All lines in the records below with the word "models" must be returned.

(Saved data entries)
--- --- ---

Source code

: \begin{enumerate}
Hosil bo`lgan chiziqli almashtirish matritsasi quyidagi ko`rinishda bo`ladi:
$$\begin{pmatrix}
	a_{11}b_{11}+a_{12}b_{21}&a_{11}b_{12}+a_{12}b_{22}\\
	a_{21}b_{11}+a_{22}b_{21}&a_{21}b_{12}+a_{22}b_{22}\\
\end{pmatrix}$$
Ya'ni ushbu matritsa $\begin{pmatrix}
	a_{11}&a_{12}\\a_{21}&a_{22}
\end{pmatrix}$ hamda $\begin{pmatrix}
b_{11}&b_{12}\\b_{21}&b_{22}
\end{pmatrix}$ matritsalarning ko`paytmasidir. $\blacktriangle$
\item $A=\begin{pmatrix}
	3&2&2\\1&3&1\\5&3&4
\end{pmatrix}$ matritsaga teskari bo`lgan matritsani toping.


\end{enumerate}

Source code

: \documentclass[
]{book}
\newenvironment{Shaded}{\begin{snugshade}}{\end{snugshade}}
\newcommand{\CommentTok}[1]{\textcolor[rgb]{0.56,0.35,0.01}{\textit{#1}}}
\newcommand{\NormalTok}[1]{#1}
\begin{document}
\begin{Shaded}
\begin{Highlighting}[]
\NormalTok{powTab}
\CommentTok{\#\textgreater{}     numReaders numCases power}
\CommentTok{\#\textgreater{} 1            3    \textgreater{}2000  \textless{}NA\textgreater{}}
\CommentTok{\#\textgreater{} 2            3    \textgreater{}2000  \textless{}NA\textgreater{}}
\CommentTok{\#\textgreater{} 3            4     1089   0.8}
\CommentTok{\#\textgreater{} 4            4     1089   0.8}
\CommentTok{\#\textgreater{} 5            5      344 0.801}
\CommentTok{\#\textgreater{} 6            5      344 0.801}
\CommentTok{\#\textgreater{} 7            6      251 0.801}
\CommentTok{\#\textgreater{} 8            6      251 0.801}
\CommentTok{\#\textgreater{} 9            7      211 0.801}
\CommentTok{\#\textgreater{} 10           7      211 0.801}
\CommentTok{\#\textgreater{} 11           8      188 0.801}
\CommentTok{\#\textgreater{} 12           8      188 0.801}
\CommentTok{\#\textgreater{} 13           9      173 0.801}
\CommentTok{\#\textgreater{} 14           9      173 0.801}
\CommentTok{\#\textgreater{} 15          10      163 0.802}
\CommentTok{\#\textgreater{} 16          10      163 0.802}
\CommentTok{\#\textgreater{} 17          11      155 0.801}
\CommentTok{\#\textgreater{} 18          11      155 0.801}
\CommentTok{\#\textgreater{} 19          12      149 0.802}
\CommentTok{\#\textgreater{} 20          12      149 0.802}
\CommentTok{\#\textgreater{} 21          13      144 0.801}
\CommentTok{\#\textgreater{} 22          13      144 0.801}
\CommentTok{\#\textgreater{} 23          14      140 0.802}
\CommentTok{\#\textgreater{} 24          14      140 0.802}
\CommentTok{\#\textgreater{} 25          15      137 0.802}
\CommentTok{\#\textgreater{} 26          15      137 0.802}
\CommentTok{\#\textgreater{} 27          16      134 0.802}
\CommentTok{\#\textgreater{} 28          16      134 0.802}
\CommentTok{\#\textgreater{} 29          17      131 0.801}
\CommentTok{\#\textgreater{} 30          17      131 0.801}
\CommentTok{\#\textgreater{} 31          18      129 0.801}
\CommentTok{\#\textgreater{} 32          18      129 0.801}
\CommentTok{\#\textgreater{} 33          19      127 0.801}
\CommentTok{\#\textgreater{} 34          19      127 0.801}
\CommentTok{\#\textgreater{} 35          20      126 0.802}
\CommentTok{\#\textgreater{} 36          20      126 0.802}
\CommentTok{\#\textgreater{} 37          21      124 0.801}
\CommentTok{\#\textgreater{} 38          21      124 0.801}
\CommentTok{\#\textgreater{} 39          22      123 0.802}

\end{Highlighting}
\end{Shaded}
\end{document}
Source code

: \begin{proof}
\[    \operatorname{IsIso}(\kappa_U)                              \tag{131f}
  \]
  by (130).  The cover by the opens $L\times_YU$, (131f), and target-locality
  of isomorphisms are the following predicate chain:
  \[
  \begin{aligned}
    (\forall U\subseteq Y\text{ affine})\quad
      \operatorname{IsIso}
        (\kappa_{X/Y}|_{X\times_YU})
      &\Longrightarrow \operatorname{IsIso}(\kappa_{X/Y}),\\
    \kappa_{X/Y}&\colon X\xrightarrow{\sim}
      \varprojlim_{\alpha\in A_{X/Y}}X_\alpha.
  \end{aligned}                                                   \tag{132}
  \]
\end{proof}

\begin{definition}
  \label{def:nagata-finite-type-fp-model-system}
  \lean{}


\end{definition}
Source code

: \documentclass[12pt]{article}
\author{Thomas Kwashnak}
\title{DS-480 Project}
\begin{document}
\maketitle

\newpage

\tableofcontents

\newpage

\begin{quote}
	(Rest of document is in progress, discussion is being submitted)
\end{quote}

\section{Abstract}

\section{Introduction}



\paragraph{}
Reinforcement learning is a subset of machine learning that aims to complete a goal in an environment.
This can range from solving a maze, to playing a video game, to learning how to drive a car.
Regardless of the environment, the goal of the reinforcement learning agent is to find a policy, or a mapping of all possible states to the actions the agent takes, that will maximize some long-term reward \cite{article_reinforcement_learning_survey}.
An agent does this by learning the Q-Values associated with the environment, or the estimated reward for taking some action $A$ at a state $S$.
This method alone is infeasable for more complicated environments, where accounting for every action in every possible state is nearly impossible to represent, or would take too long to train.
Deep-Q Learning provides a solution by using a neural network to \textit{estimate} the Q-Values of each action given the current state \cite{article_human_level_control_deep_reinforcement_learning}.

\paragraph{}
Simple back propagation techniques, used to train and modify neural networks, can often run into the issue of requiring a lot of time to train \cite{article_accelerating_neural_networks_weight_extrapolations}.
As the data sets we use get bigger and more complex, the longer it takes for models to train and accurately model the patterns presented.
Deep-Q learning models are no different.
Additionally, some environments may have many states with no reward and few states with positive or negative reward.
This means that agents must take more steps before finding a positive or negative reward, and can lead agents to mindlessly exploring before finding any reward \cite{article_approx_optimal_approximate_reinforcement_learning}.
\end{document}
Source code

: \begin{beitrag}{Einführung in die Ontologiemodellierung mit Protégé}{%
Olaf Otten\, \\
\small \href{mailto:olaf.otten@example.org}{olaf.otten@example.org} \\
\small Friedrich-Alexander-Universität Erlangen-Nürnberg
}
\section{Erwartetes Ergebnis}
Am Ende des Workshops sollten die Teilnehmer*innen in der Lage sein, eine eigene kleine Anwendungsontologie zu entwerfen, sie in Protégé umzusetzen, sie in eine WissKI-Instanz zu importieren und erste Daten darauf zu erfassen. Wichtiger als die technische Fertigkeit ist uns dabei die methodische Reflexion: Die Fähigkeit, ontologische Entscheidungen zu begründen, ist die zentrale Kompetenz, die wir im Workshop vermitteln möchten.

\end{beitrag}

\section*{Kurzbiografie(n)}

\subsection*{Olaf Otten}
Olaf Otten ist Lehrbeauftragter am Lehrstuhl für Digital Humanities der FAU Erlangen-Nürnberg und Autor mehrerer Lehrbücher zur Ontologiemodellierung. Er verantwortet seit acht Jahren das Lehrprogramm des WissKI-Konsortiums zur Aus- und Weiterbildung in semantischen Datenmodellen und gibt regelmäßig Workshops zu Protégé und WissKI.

--- --- ---

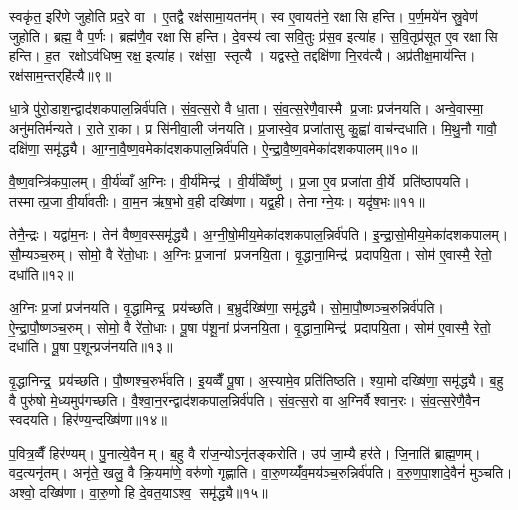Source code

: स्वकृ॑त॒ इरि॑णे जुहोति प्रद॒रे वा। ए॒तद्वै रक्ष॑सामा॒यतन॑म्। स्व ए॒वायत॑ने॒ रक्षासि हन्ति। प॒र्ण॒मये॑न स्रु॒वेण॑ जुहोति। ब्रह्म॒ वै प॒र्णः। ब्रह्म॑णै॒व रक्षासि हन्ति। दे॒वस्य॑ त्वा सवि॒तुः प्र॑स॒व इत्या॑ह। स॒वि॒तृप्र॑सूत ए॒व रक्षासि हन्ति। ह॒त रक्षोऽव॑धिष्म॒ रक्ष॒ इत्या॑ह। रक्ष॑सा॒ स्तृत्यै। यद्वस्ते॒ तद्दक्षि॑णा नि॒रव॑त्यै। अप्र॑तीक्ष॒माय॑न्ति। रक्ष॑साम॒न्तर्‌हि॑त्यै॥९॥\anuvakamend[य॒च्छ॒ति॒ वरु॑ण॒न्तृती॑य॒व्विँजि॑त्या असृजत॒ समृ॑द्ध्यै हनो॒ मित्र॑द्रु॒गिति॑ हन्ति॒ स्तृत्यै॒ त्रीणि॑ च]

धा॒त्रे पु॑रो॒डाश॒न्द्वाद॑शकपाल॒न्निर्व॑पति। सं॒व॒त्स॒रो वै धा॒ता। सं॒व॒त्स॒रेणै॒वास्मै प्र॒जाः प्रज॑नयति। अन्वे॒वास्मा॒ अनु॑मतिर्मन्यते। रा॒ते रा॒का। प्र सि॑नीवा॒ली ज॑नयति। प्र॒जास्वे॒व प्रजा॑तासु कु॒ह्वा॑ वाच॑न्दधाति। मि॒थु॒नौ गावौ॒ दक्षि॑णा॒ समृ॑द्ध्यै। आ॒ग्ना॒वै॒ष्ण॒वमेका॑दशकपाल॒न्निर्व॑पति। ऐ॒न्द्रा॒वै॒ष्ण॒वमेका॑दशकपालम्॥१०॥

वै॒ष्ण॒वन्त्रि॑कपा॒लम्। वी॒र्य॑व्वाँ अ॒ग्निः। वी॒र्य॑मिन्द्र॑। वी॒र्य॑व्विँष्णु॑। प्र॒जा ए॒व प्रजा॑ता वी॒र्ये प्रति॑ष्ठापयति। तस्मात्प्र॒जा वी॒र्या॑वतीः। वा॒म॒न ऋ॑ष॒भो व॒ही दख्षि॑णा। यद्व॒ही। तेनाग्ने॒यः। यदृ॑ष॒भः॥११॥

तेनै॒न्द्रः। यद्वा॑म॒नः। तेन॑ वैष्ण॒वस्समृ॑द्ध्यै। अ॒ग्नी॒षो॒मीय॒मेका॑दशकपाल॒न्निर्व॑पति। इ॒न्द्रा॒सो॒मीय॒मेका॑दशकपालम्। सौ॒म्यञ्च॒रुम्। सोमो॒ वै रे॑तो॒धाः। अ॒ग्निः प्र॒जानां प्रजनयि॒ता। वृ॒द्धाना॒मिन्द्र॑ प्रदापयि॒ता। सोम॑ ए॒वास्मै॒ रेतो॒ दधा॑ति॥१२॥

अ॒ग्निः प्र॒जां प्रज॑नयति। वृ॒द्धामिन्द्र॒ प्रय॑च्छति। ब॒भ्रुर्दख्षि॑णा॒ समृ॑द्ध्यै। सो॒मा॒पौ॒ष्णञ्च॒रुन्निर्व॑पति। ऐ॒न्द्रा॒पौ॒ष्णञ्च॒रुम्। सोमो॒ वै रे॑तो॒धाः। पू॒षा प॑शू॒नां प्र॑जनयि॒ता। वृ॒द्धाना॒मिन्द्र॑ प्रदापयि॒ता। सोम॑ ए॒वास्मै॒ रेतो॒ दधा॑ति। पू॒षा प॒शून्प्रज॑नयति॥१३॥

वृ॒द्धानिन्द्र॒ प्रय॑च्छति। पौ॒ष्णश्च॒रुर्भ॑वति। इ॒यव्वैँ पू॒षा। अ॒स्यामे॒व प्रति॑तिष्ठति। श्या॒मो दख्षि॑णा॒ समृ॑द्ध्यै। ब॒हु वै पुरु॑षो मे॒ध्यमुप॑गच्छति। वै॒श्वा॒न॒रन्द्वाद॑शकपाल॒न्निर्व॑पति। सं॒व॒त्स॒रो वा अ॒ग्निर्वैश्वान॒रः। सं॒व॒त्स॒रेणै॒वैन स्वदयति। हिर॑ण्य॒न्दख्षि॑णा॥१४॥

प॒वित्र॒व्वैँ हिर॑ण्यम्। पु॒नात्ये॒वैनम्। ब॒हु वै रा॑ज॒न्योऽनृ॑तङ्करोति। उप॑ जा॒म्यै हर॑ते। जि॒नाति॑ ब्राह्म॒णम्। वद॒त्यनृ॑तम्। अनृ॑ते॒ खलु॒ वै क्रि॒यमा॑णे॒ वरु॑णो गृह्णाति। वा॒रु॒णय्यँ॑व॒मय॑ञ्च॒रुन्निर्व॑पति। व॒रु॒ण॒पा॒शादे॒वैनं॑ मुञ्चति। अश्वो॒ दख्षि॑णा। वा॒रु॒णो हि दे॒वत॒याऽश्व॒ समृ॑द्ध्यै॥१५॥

--- --- ---

**Completed exercise:**
As the data sets we use get bigger and more complex, the longer it takes for models to train and accurately model the patterns presented.
Deep-Q learning models are no different.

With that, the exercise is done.